Some of my stories are published in:
A Cup of Comfort Devotional for Mothers and Daughters (Adams Media, 2009)
Chicken Soup: What I Learned from the Dog (2009)
Love is a Flame (Bethany House, 2010)
Extraordinary answers to Prayer (Guideposts, 2010)
Love is a Verb (Bethany House, 2011)
Big Dreams from Small Spaces (Group Publishing, 2012)

Monday, July 15, 2013

Sooner Rather Than Later

Saturday, I went to a writer's seminar down in Denver. It's about a 65 mile trip back to Estes.
I had to go through Boulder, which has pretty heavy traffic.
I was tired and annoyed by traffic lights and just wanted to get home as quickly as possible.
But I needed gas pretty soon.

I could have stopped at the Conoco on the main drag.
But it would be so much easier to get gas once I got into Estes.
I didn't feel like getting out of my car.
And I was tired.
And the gas is cheaper up the hill.

The way up highway 36 was clogged with slow-moving RVs and I gritted my teeth at the 35 mile per hour pace.

Once I reached Estes I noticed that traffic was especially heavy. I thought, it must be the rodeo that's brought extra out-of-towners and tourists. It's crowded enough during the summer months because of all the tourists coming to visit Rocky Mountain National Park.
 I proceeded to the gas station on Highway 34 and filled up.

But getting out of the gas station proved impossible.
Drivers coming west on 34 were so anxious to get through the intersection of 34 and 36 that they pulled up bumper to bumper and blocked all the business entrances.

Getting over three lanes so I could turn toward home was going to be impossible.

I glanced to the east. An unending stream of cars extended beyond view.
Maybe I could back up and take another route.
Nope. Three cars had pulled up behind me.
They were probably hoping I'd pull out and just shove my way into the thick of cars.
But when traffic is backed up the way it was that evening, you don't mess with peoples' good will.
It's in short supply.

I felt my blood pressure rise. My stomach knotted. My breathing turned shallow.
I tried to calm myself, but the primitive part of my brain was screaming, "You're trapped!"
A free spot opened in the right turn only lane.
I took it. Better to be on the road even if it's not the right road.
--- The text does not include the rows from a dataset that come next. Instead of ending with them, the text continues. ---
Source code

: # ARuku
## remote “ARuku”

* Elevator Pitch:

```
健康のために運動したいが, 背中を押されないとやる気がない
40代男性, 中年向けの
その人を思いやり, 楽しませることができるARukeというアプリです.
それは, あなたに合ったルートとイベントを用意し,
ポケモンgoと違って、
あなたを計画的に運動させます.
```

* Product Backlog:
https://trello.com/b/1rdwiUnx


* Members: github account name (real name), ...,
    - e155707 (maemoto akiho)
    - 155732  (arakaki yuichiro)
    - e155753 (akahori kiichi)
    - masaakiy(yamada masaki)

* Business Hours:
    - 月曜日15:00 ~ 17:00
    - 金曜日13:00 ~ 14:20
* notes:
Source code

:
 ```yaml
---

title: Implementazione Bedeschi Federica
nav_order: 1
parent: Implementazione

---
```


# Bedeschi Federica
I drove way up the hill, beyond the Stanley Hotel, made a legal u-turn and got myself in the right direction.
Getting home should have taken me four minutes.  It took over twenty.

Okay, so it wasn't the worst crisis a body can face.
But all of this could have been avoided if I'd simply gotten my gas down the hill in Boulder.

I guess the moral of my story would be this: since you don't know what's up ahead, you may as well take care of essential business now, when it's do-able.

The Word of God seems to agree with this moral:
"Sow your seed in the morning, and at evening let not your hands be idle, for you do not know which will succeed, whether this or that, or whether both will do equally well." (Ecc. 10:6 NIV Bible)


  1. Dena, I'm so sorry that your drive home was so traumatic. And on an empty stomach to boot. I'm glad you eventually got home. I'll bring a copy of Threads of Love for you to FRCWF July 27.

  2. Thanks, Marilyn. Thank you also for driving us to the seminar. It was fascinating and helpful.